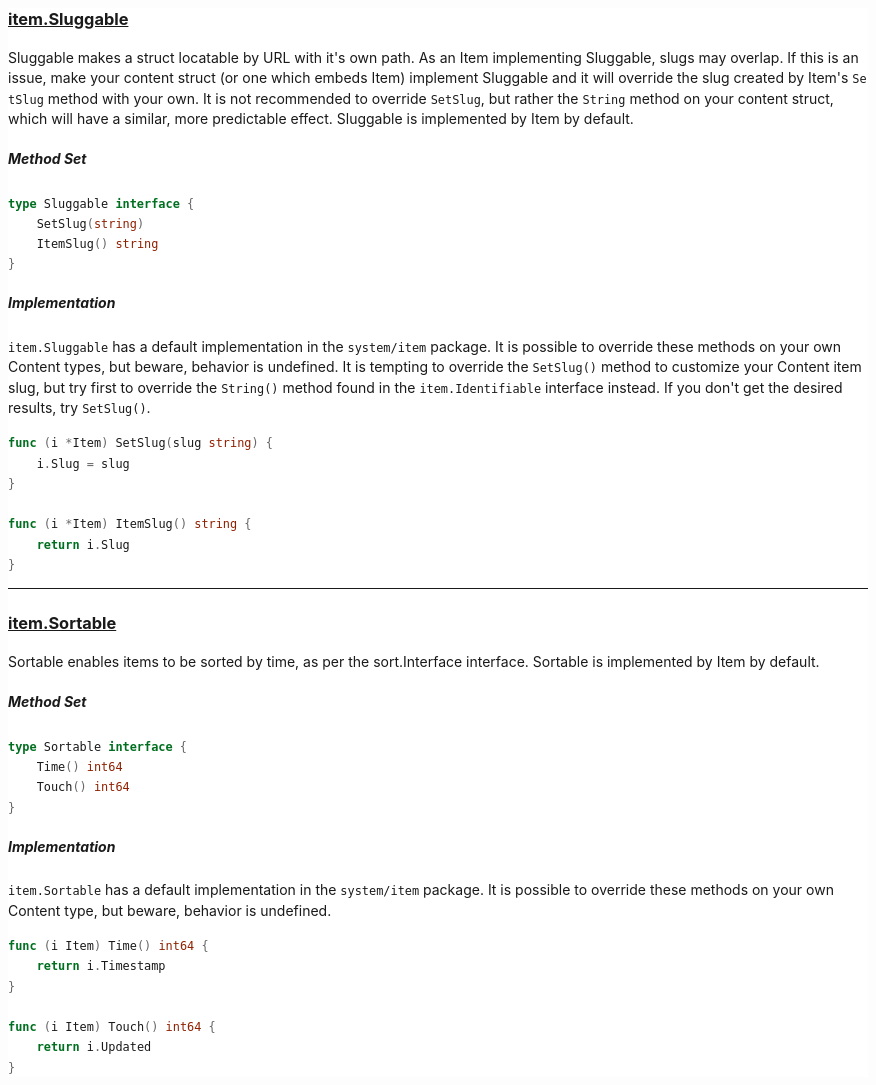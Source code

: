 ### [item.Sluggable](https://godoc.org/github.com/ponzu-k8s/ponzu/system/item#Sluggable)
Sluggable makes a struct locatable by URL with it's own path. As an Item implementing Sluggable, slugs may overlap. If this is an issue, make your content struct (or one which embeds Item) implement Sluggable and it will override the slug created by Item's `SetSlug` method with your own.
It is not recommended to override `SetSlug`, but rather the `String` method on your content struct, which will have a similar, more predictable effect.
Sluggable is implemented by Item by default.

##### Method Set
```go
type Sluggable interface {
    SetSlug(string)
    ItemSlug() string
}
```

##### Implementation
`item.Sluggable` has a default implementation in the `system/item` package. It is
possible to override these methods on your own Content types, but beware, behavior
is undefined. It is tempting to override the `SetSlug()` method to customize your
Content item slug, but try first to override the `String()` method found in the
`item.Identifiable` interface instead. If you don't get the desired results, try
`SetSlug()`.

```go
func (i *Item) SetSlug(slug string) {
	i.Slug = slug
}

func (i *Item) ItemSlug() string {
	return i.Slug
}
```
---


### [item.Sortable](https://godoc.org/github.com/ponzu-k8s/ponzu/system/item#Sortable)
Sortable enables items to be sorted by time, as per the sort.Interface interface. Sortable is implemented by Item by default.

##### Method Set
```go
type Sortable interface {
    Time() int64
    Touch() int64
}
```

##### Implementation
`item.Sortable` has a default implementation in the `system/item` package. It is
possible to override these methods on your own Content type, but beware, behavior 
is undefined.

```go
func (i Item) Time() int64 {
	return i.Timestamp
}

func (i Item) Touch() int64 {
	return i.Updated
}
```


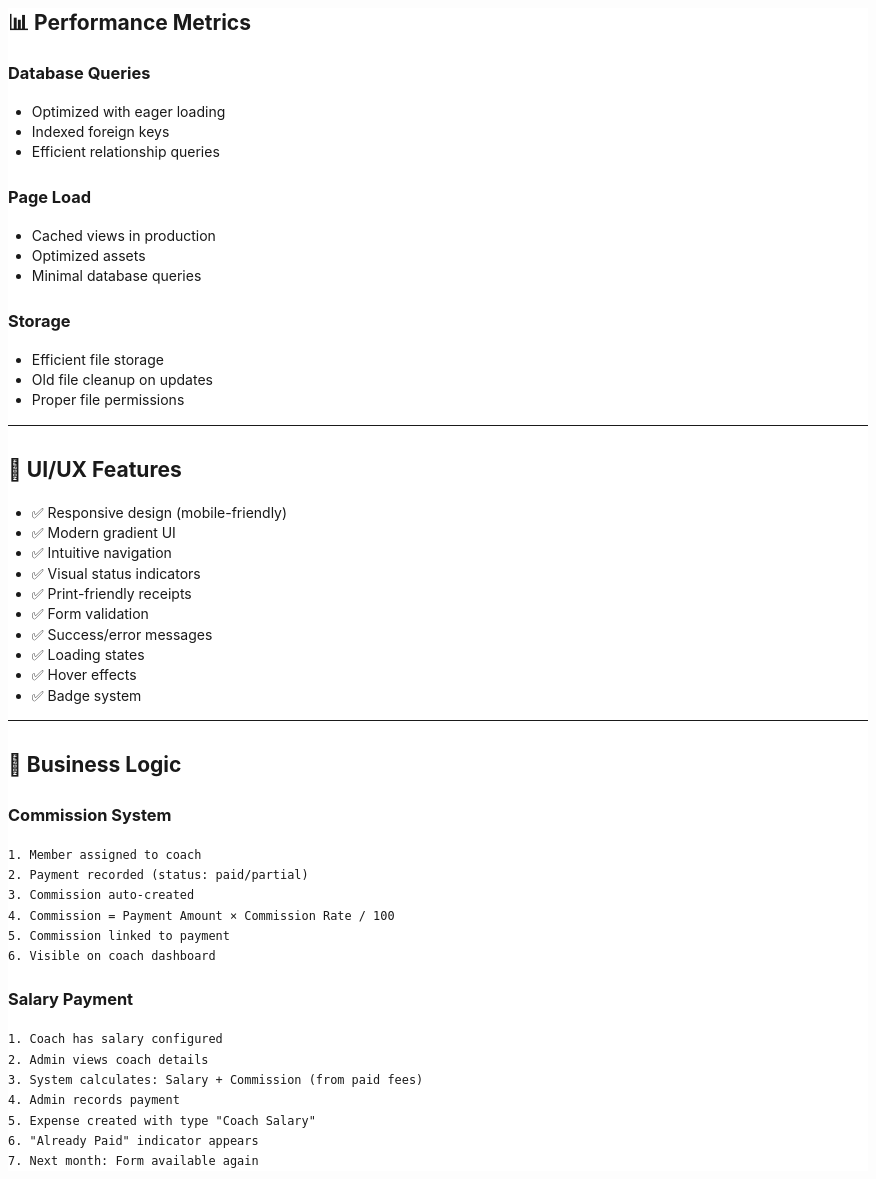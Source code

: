 
## 📊 Performance Metrics

### Database Queries
- Optimized with eager loading
- Indexed foreign keys
- Efficient relationship queries

### Page Load
- Cached views in production
- Optimized assets
- Minimal database queries

### Storage
- Efficient file storage
- Old file cleanup on updates
- Proper file permissions

---

## 🎨 UI/UX Features

- ✅ Responsive design (mobile-friendly)
- ✅ Modern gradient UI
- ✅ Intuitive navigation
- ✅ Visual status indicators
- ✅ Print-friendly receipts
- ✅ Form validation
- ✅ Success/error messages
- ✅ Loading states
- ✅ Hover effects
- ✅ Badge system

---

## 🔄 Business Logic

### Commission System
```
1. Member assigned to coach
2. Payment recorded (status: paid/partial)
3. Commission auto-created
4. Commission = Payment Amount × Commission Rate / 100
5. Commission linked to payment
6. Visible on coach dashboard
```

### Salary Payment
```
1. Coach has salary configured
2. Admin views coach details
3. System calculates: Salary + Commission (from paid fees)
4. Admin records payment
5. Expense created with type "Coach Salary"
6. "Already Paid" indicator appears
7. Next month: Form available again
```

=-=-=-=-=

Exercise objective.
Leave images out of the retyped records; keep all else exact.

Solution to this exercise.
Source code

: ### [item.Sluggable](https://godoc.org/github.com/ponzu-k8s/ponzu/system/item#Sluggable)
Sluggable makes a struct locatable by URL with it's own path. As an Item implementing Sluggable, slugs may overlap. If this is an issue, make your content struct (or one which embeds Item) implement Sluggable and it will override the slug created by Item's `SetSlug` method with your own.
It is not recommended to override `SetSlug`, but rather the `String` method on your content struct, which will have a similar, more predictable effect.
Sluggable is implemented by Item by default.

##### Method Set
```go
type Sluggable interface {
    SetSlug(string)
    ItemSlug() string
}
```

##### Implementation
`item.Sluggable` has a default implementation in the `system/item` package. It is
possible to override these methods on your own Content types, but beware, behavior
is undefined. It is tempting to override the `SetSlug()` method to customize your
Content item slug, but try first to override the `String()` method found in the
`item.Identifiable` interface instead. If you don't get the desired results, try
`SetSlug()`.

```go
func (i *Item) SetSlug(slug string) {
	i.Slug = slug
}

func (i *Item) ItemSlug() string {
	return i.Slug
}
```
---


### [item.Sortable](https://godoc.org/github.com/ponzu-k8s/ponzu/system/item#Sortable)
Sortable enables items to be sorted by time, as per the sort.Interface interface. Sortable is implemented by Item by default.

##### Method Set
```go
type Sortable interface {
    Time() int64
    Touch() int64
}
```

##### Implementation
`item.Sortable` has a default implementation in the `system/item` package. It is
possible to override these methods on your own Content type, but beware, behavior 
is undefined.

```go
func (i Item) Time() int64 {
	return i.Timestamp
}

func (i Item) Touch() int64 {
	return i.Updated
}
```


Source code

: 
## 📊 Performance Metrics

### Database Queries
- Optimized with eager loading
- Indexed foreign keys
- Efficient relationship queries

### Page Load
- Cached views in production
- Optimized assets
- Minimal database queries

### Storage
- Efficient file storage
- Old file cleanup on updates
- Proper file permissions

---

## 🎨 UI/UX Features

- ✅ Responsive design (mobile-friendly)
- ✅ Modern gradient UI
- ✅ Intuitive navigation
- ✅ Visual status indicators
- ✅ Print-friendly receipts
- ✅ Form validation
- ✅ Success/error messages
- ✅ Loading states
- ✅ Hover effects
- ✅ Badge system

---

## 🔄 Business Logic

### Commission System
```
1. Member assigned to coach
2. Payment recorded (status: paid/partial)
3. Commission auto-created
4. Commission = Payment Amount × Commission Rate / 100
5. Commission linked to payment
6. Visible on coach dashboard
```

### Salary Payment
```
1. Coach has salary configured
2. Admin views coach details
3. System calculates: Salary + Commission (from paid fees)
4. Admin records payment
5. Expense created with type "Coach Salary"
6. "Already Paid" indicator appears
7. Next month: Form available again
```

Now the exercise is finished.